* [YOUR GOAL]
Here, the job is to give back every entry below unchanged, omitting pictures.

(Stored data)
- - - - -

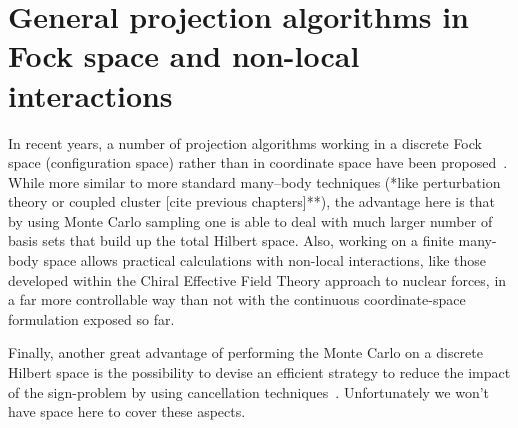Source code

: \section{General projection algorithms in Fock space and non-local interactions}
In recent years, a number of projection algorithms working in a discrete Fock space (configuration 
space) rather than in coordinate space have been proposed~\cite{Alavi,Cyrus,Abhi-Alhassid,Clark-Kolodrubez}. While more similar to
more standard many--body techniques (*like perturbation theory or coupled cluster [cite previous chapters]**), 
the advantage here is that by using Monte Carlo sampling one is able to deal with much larger number
of basis sets that build up the total Hilbert space. Also, working on a finite many-body space allows
practical calculations with non-local interactions, like those developed within the Chiral Effective Field Theory
approach to nuclear forces, in a far more controllable way than not with the continuous coordinate-space
formulation exposed so far.

Finally, another great advantage of performing the Monte Carlo on a discrete Hilbert space is the possibility to
devise an efficient strategy to reduce the impact of the sign-problem by using cancellation techniques~\cite{Alavi,Cyrus}. 
Unfortunately we won't have space here to cover these aspects.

- - - - -

* [TASK RESULT]
Source code

: \section{General projection algorithms in Fock space and non-local interactions}
In recent years, a number of projection algorithms working in a discrete Fock space (configuration 
space) rather than in coordinate space have been proposed~\cite{Alavi,Cyrus,Abhi-Alhassid,Clark-Kolodrubez}. While more similar to
more standard many--body techniques (*like perturbation theory or coupled cluster [cite previous chapters]**), 
the advantage here is that by using Monte Carlo sampling one is able to deal with much larger number
of basis sets that build up the total Hilbert space. Also, working on a finite many-body space allows
practical calculations with non-local interactions, like those developed within the Chiral Effective Field Theory
approach to nuclear forces, in a far more controllable way than not with the continuous coordinate-space
formulation exposed so far.

Finally, another great advantage of performing the Monte Carlo on a discrete Hilbert space is the possibility to
devise an efficient strategy to reduce the impact of the sign-problem by using cancellation techniques~\cite{Alavi,Cyrus}. 
Unfortunately we won't have space here to cover these aspects.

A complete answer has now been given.